Directions for this task:
Search the data below for lines that include the word "Sunflowers" and state how many there are, nothing else.

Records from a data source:
§

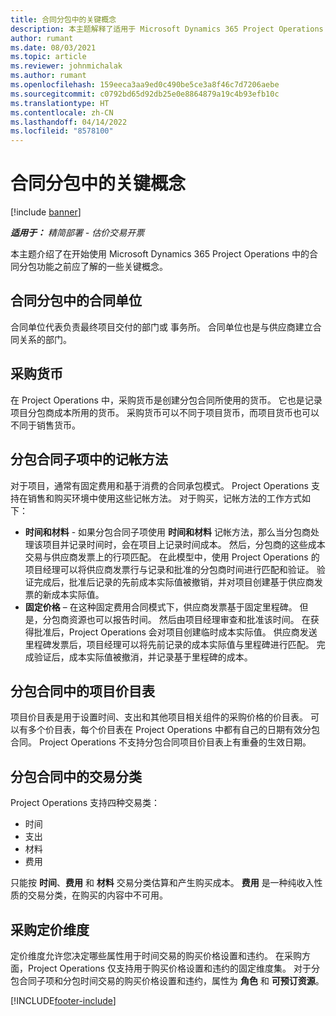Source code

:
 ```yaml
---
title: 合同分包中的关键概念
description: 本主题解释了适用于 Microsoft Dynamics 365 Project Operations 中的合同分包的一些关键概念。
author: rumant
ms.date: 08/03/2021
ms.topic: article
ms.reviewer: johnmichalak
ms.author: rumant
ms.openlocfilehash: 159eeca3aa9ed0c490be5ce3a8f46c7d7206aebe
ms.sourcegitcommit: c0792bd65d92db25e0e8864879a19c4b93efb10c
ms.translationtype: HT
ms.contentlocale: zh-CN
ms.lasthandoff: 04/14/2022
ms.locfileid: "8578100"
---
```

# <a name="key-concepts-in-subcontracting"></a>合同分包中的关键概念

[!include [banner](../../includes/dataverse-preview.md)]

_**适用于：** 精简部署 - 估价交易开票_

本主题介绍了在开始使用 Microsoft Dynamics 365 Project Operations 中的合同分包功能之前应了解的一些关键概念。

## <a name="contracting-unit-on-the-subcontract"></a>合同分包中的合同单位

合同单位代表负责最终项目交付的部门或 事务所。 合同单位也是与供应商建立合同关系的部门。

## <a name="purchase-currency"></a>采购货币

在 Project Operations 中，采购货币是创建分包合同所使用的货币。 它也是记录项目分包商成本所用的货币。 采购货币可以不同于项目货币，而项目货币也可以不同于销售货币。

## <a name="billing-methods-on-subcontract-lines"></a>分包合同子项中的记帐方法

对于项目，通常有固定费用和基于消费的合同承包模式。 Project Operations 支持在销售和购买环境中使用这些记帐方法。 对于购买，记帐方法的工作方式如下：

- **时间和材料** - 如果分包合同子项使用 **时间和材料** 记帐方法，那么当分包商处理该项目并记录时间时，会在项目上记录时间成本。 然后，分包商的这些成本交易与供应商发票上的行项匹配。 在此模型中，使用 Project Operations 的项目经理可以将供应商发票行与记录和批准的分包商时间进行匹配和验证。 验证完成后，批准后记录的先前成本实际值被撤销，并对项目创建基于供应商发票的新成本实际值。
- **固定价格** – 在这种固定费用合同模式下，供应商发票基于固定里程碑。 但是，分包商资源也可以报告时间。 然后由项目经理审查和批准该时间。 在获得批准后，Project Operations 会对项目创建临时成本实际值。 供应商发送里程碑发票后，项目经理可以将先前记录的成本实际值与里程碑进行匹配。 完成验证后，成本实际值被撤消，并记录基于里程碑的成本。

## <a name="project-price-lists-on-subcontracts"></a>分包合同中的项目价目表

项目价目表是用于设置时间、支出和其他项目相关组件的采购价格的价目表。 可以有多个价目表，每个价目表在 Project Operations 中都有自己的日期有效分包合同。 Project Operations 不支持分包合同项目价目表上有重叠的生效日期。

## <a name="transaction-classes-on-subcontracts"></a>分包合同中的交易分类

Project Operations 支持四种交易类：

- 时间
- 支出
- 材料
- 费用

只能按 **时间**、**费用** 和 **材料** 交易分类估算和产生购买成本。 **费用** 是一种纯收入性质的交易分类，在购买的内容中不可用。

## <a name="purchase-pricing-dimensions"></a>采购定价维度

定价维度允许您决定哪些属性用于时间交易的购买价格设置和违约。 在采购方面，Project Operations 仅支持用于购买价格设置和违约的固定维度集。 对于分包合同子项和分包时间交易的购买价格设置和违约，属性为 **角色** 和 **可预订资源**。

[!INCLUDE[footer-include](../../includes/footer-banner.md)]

§

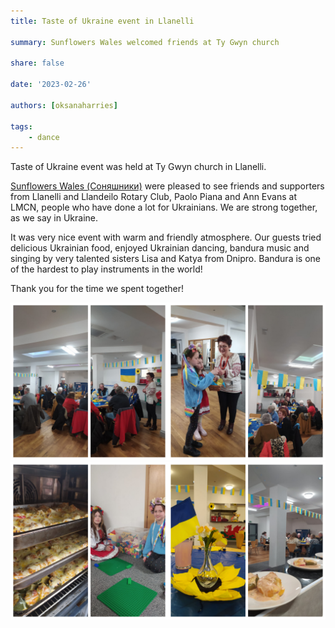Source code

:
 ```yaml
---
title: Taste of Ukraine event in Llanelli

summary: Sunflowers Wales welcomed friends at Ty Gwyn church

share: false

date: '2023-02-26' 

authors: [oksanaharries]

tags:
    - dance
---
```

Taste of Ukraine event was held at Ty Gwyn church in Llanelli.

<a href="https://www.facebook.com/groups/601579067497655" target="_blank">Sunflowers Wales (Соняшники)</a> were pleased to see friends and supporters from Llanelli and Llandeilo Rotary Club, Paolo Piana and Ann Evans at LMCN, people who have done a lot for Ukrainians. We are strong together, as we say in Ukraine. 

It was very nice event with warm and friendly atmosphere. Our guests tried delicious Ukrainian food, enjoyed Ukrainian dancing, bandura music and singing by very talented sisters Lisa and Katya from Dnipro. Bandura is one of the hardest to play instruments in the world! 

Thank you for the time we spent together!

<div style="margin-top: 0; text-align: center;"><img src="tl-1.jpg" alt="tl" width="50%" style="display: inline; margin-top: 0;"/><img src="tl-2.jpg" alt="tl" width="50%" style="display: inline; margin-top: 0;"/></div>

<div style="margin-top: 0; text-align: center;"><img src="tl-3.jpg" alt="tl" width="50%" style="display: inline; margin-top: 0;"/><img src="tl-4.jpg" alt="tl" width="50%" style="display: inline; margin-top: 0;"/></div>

§

Result of the exercise:
2